Pew Research Center also notes that these biases limit algorithms’ ability to be impartial:

One is that the algorithm creators (code writers), even if they strive for inclusiveness, objectivity and neutrality, build into their creations their own perspectives and values. The other is that the datasets to which algorithms are applied have their own limits and deficiencies. Even datasets with billions of pieces of information do not capture the fullness of people’s lives and the diversity of their experiences. Moreover, the datasets themselves are imperfect because they do not contain inputs from everyone or a representative sample of everyone (Rainie and Anderson 2017).

This statement echoes the arguments presented concerning the overly objective nature of algorithmic governmentality, and Jack Balkin’s views of the algorithmic society (Rouvroy and Berns 2013, vi). The threat of the algorithmic bias to free speech and expression in digital space is also clear: if we rely too heavily on imperfect algorithms to regulate speech online, we risk further marginalizing voices that may already be in danger (Balkin 2017, 1165).



Algorithmic Responsibility

These dangers to digital free speech and expression appear limited by their theoretical or abstract nature, but that very nature illustrates why they must be seriously considered. Reliance on objective quantitative measures and restricted qualitative methods with the aim of increasing the efficiency and prevalence of algorithms in the everyday life of the American citizen is of direct concern to the safety and security of the American democracy, and the continuing progress of the free enterprise system.

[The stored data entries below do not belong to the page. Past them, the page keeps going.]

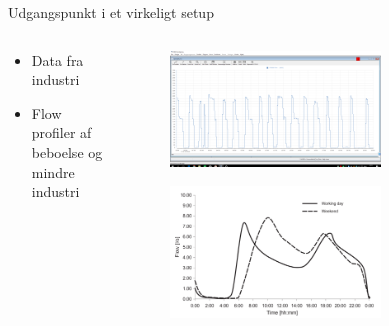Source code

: \begin{frame}{Udgangspunkt i et virkeligt setup}{}
\vfill\vfill\centering


	\begin{columns}
	\begin{column}{0.4\textwidth}
		\begin{itemize}
			\vspace{17mm}
			\item Data fra industri
			\vspace{4mm}
			\item Flow profiler af beboelse og mindre industri
		\end{itemize}
	\end{column}

	\begin{column}{0.6\textwidth}
		\begin{figure}[H]
			\centering
			\includegraphics[width=0.7\textwidth]{Sections/pictures/Carlsberg_data.png}
		\end{figure}
		\begin{figure}[H]
			\centering
			\includegraphics[width=0.7\textwidth]{Sections/pictures/poopflow.png}
		\end{figure}
	\end{column}
\end{columns}



\vfill\vfill	
\end{frame}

The algorithmic threat to society may also be larger than free speech regulation on the internet. Reliance on algorithmic decision-making processes, for example, is reaching more into the upper tiers of government and defense. The New York Times “Killing in the Age of Algorithms” offers examples such as: “A tank that drives itself. A drone that picks its own targets. A machine gun with facial-recognition software” (Kessel 2019).